Which lines of the entries below contain the string "blue"? Copy each one.

[Saved data entries]
>>>>>
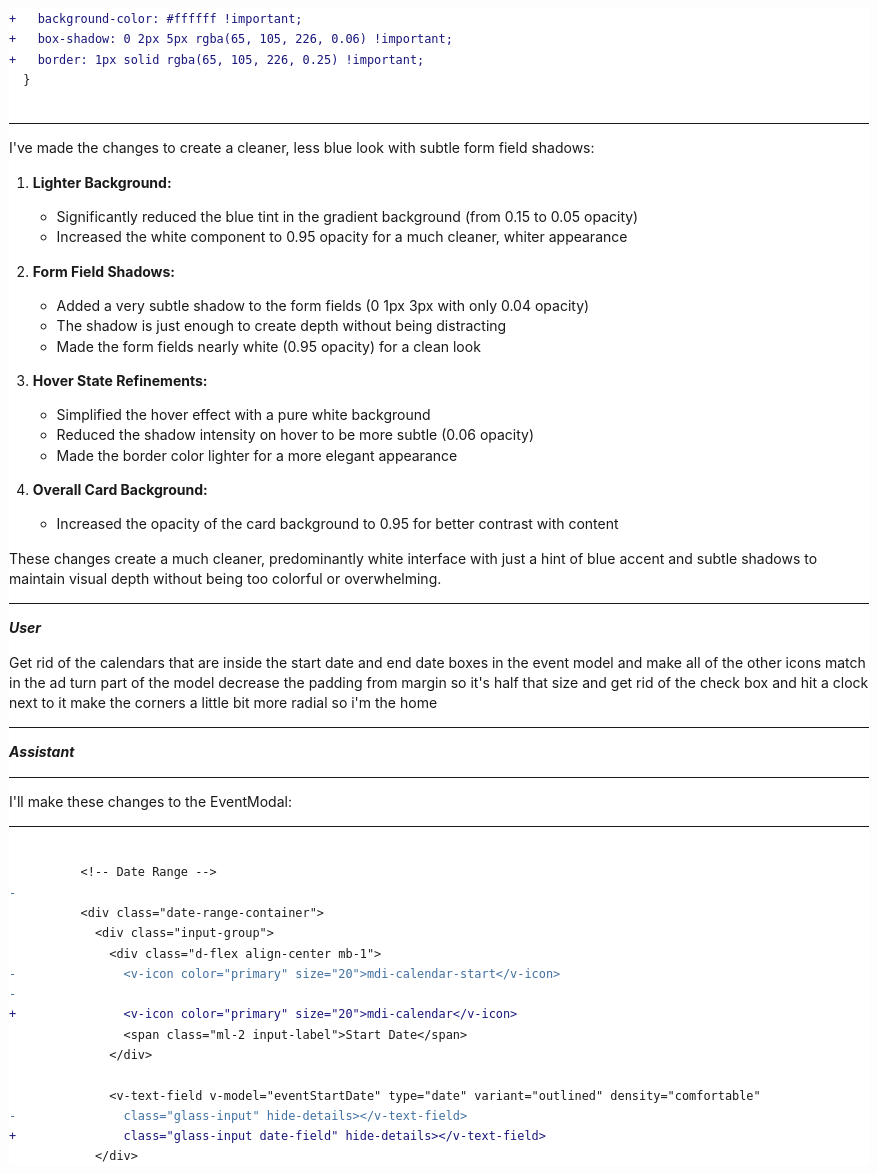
 ```diff
+   background-color: #ffffff !important;
+   box-shadow: 0 2px 5px rgba(65, 105, 226, 0.06) !important;
+   border: 1px solid rgba(65, 105, 226, 0.25) !important;
  }
  
```

---

I've made the changes to create a cleaner, less blue look with subtle form field shadows:

1. **Lighter Background:**
   - Significantly reduced the blue tint in the gradient background (from 0.15 to 0.05 opacity)
   - Increased the white component to 0.95 opacity for a much cleaner, whiter appearance

2. **Form Field Shadows:**
   - Added a very subtle shadow to the form fields (0 1px 3px with only 0.04 opacity)
   - The shadow is just enough to create depth without being distracting
   - Made the form fields nearly white (0.95 opacity) for a clean look

3. **Hover State Refinements:**
   - Simplified the hover effect with a pure white background
   - Reduced the shadow intensity on hover to be more subtle (0.06 opacity)
   - Made the border color lighter for a more elegant appearance

4. **Overall Card Background:**
   - Increased the opacity of the card background to 0.95 for better contrast with content

These changes create a much cleaner, predominantly white interface with just a hint of blue accent and subtle shadows to maintain visual depth without being too colorful or overwhelming.

---

_**User**_

Get rid of the calendars that are inside the start date and end date boxes in the event model and make all of the other icons match in the ad turn part of the model decrease the padding from margin so it's half that size and get rid of the check box and hit a clock next to it make the corners a little bit more radial so i'm the home

---

_**Assistant**_



---

I'll make these changes to the EventModal:

---

```diff
  
          <!-- Date Range -->
- 
          <div class="date-range-container">
            <div class="input-group">
              <div class="d-flex align-center mb-1">
-               <v-icon color="primary" size="20">mdi-calendar-start</v-icon>
- 
+               <v-icon color="primary" size="20">mdi-calendar</v-icon>
                <span class="ml-2 input-label">Start Date</span>
              </div>
  
              <v-text-field v-model="eventStartDate" type="date" variant="outlined" density="comfortable"
-               class="glass-input" hide-details></v-text-field>
+               class="glass-input date-field" hide-details></v-text-field>
            </div>
```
<<<<<
- _Output of the task_
I've made the changes to create a cleaner, less blue look with subtle form field shadows:
   - Significantly reduced the blue tint in the gradient background (from 0.15 to 0.05 opacity)
These changes create a much cleaner, predominantly white interface with just a hint of blue accent and subtle shadows to maintain visual depth without being too colorful or overwhelming.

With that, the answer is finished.